Source data:

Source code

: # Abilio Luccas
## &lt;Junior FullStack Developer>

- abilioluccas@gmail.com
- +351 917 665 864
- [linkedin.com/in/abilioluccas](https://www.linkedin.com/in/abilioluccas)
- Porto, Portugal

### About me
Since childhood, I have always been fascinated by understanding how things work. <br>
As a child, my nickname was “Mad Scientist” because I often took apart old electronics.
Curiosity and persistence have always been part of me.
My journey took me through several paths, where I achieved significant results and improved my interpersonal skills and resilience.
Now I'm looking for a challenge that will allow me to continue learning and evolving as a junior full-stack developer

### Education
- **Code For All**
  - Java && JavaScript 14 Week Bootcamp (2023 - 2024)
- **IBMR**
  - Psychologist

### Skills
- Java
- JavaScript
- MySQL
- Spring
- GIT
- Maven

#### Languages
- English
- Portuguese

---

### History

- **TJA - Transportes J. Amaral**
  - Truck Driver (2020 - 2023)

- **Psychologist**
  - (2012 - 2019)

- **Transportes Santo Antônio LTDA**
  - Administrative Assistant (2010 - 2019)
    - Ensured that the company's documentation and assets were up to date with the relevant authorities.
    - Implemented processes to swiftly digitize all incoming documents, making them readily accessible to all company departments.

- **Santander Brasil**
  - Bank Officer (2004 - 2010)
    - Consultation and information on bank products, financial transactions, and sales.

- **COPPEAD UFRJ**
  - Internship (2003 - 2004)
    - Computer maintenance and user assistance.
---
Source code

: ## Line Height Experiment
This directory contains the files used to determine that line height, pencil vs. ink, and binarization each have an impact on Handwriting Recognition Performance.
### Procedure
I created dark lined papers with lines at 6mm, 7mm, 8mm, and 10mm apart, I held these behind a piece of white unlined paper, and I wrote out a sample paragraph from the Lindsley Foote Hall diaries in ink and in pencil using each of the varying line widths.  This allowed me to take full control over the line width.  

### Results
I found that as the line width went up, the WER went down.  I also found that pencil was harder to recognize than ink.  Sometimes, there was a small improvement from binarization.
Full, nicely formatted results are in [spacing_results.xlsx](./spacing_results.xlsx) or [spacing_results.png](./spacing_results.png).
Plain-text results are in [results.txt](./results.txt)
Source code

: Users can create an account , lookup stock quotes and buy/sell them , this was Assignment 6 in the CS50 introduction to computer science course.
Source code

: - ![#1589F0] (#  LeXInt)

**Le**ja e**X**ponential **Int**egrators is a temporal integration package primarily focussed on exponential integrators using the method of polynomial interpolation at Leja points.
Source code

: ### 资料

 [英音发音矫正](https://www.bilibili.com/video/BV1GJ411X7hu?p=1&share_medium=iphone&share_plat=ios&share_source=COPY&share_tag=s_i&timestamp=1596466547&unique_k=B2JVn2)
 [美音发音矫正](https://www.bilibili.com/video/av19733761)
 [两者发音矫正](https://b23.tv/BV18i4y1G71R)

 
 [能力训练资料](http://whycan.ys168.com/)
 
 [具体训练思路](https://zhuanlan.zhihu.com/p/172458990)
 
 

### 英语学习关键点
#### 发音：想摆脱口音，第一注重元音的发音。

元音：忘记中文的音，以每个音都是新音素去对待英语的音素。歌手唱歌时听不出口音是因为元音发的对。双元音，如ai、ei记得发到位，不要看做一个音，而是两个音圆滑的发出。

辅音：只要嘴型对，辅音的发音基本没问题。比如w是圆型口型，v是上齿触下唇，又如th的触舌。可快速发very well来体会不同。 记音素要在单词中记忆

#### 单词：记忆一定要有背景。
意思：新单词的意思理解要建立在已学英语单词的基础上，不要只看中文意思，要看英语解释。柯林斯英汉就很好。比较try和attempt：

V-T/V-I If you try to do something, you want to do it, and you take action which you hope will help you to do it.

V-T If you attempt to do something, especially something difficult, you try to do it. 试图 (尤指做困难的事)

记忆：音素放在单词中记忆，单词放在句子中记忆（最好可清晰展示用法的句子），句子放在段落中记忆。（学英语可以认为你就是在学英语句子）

What the exercise asks:
Go through the listing above, and whenever a line holds the word "https", copy it.

Output:
- [linkedin.com/in/abilioluccas](https://www.linkedin.com/in/abilioluccas)
 [英音发音矫正](https://www.bilibili.com/video/BV1GJ411X7hu?p=1&share_medium=iphone&share_plat=ios&share_source=COPY&share_tag=s_i&timestamp=1596466547&unique_k=B2JVn2)
 [美音发音矫正](https://www.bilibili.com/video/av19733761)
 [两者发音矫正](https://b23.tv/BV18i4y1G71R)
 [具体训练思路](https://zhuanlan.zhihu.com/p/172458990)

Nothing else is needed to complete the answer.